Eight miles north is the Saratoga Monument in Schuylerville overlooking the National Cemetery and though we don’t know anyone in there personally we still find it worth looking at the extravagance of some of the tombstones and memorials left to remember someone who made a difference – or had a lot of money. Others have been buried with less decoration and had their effect on the world too. We are here to appreciate that – and to get to the top of the 155-foot monument which just happens to be closed today.
Maybe a bit upsetting, but I can’t expect every building I visit to open just for my arrival. I’m grateful that with fewer visitors the site is better preserved, then again, bones and flowers can’t do much damage above ground. We drive west to see the giant ballet slippers, brick and stone churches, and painted horses of Saratoga Springs. We stop to pick up dinner in Fonda at Sorrenti’s Pizzeria before getting on Hwy 90 and driving past Utica, Syracuse, and Rochester to find a campsite for the night.
We watched two boys keep on eye on SpongeBob SquarePants on the TV and their feet on the booth and tables while waiting for our pizza, mac-n-cheese bites, and garlic knots that we would eat on the road. The sunset is seen through fields of future groceries and we arrive at Darien Lakes State Park. California camping may cost a lot for tents, but at least the sites aren’t as strict.

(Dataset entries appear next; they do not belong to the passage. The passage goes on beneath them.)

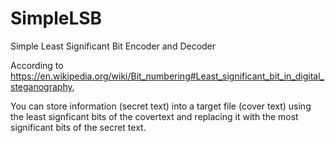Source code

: # SimpleLSB
Simple Least Significant Bit Encoder and Decoder

According to https://en.wikipedia.org/wiki/Bit_numbering#Least_significant_bit_in_digital_steganography,

You can store information (secret text) into a target file (cover text) using the least signficant bits of the covertext and replacing
it with the most significant bits of the secret text. 


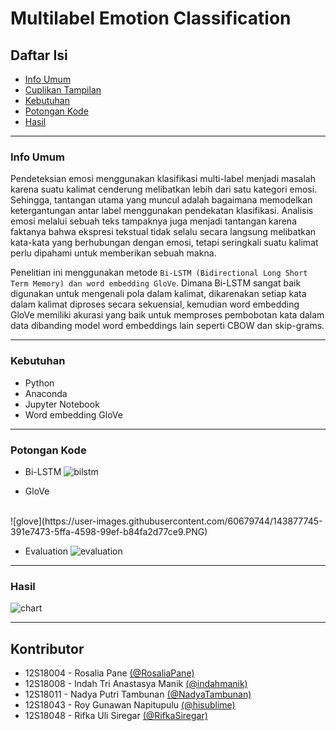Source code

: # Multilabel Emotion Classification

## Daftar Isi 
+ [Info Umum](#info) 
+ [Cuplikan Tampilan](#cuplikan)
+ [Kebutuhan](#kebutuhan)
+ [Potongan Kode](#potongan)
+ [Hasil](#hasil)
-----
<a name="info"></a>
### Info Umum
Pendeteksian emosi menggunakan klasifikasi multi-label menjadi masalah karena suatu kalimat cenderung melibatkan lebih dari satu kategori emosi. Sehingga, tantangan utama yang muncul adalah bagaimana memodelkan ketergantungan antar label menggunakan pendekatan klasifikasi. Analisis emosi melalui sebuah teks tampaknya juga menjadi tantangan karena faktanya bahwa ekspresi tekstual tidak selalu secara langsung melibatkan kata-kata yang berhubungan dengan emosi, tetapi seringkali suatu kalimat perlu dipahami untuk memberikan sebuah makna.

Penelitian ini menggunakan metode `Bi-LSTM (Bidirectional Long Short Term Memory) dan word embedding GloVe`. Dimana Bi-LSTM sangat baik digunakan untuk mengenali pola dalam kalimat, dikarenakan setiap kata dalam kalimat diproses secara sekuensial, kemudian word embedding GloVe memiliki akurasi yang baik untuk memproses pembobotan kata dalam data dibanding model word embeddings lain seperti CBOW dan skip-grams.

-----
<a name="kebutuhan"></a>
### Kebutuhan
+ Python
+ Anaconda
+ Jupyter Notebook
+ Word embedding GloVe

-----
<a name="potongan"></a>
### Potongan Kode
+ Bi-LSTM
![bilstm](https://user-images.githubusercontent.com/60679744/143877704-2c6a2934-4518-484c-ad92-7ae2d5a83bc6.PNG)

+ GloVe
<br />
![glove](https://user-images.githubusercontent.com/60679744/143877745-391e7473-5ffa-4598-99ef-b84fa2d77ce9.PNG)

+ Evaluation
![evaluation](https://user-images.githubusercontent.com/60679744/143879569-22e592a5-2a85-4d9b-b024-3171ea3990b5.PNG)

-----
<a name="Hasil"></a>
### Hasil
![chart](https://user-images.githubusercontent.com/60679744/143879558-7419894d-33aa-4cf7-bfe0-e98a07114d4a.PNG) 

-----

## Kontributor
+ 12S18004 - Rosalia Pane <a href="https://github.com/RosaliaPane">(@RosaliaPane)</a>
+ 12S18008 - Indah Tri Anastasya Manik <a href="https://github.com/indahmanik">(@indahmanik)</a>
+ 12S18011 - Nadya Putri Tambunan <a href="https://github.com/NadyaTambunan">(@NadyaTambunan)</a>
+ 12S18043 - Roy Gunawan Napitupulu <a href="https://github.com/hisublime">(@hisublime)</a>
+ 12S18048 - Rifka Uli Siregar <a href="https://github.com/RifkaSiregar">(@RifkaSiregar)</a>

Once in the little wooden booth the ranger informs us that we have a long list of questions to answer about our home, family, car, pets, and plans. Then she requests a proof of the dogs’ rabies vaccinations – are you fucking kidding me?! Ok, calm down. Luckily I needed them for entry into Canada and happen to have them with me. There needs to be more informative websites and brochures for these kinds of things. It was already after 8:00 pm, we wanted to get up early, and didn’t feel like sleeping at a KOA or hotel.
Seven dollars in randomly assessed taxes and a list of rules longer than my arm – and we have a primitive site for $19 – complete with basketball court and BBQ with boombox. I stayed in the car to talk with my dad for 25 minutes while Caleb got approached by two camp host ladies, that made Sparky bark, and then set up the tent. Pets aren’t allowed anywhere, not even the parking lot, and we have to carry their bag of shit out of the park with us – I hope they can hold it. We are still going to sleep with smiles on our faces. We had an excellent day and have a birthday to celebrate tomorrow – mine.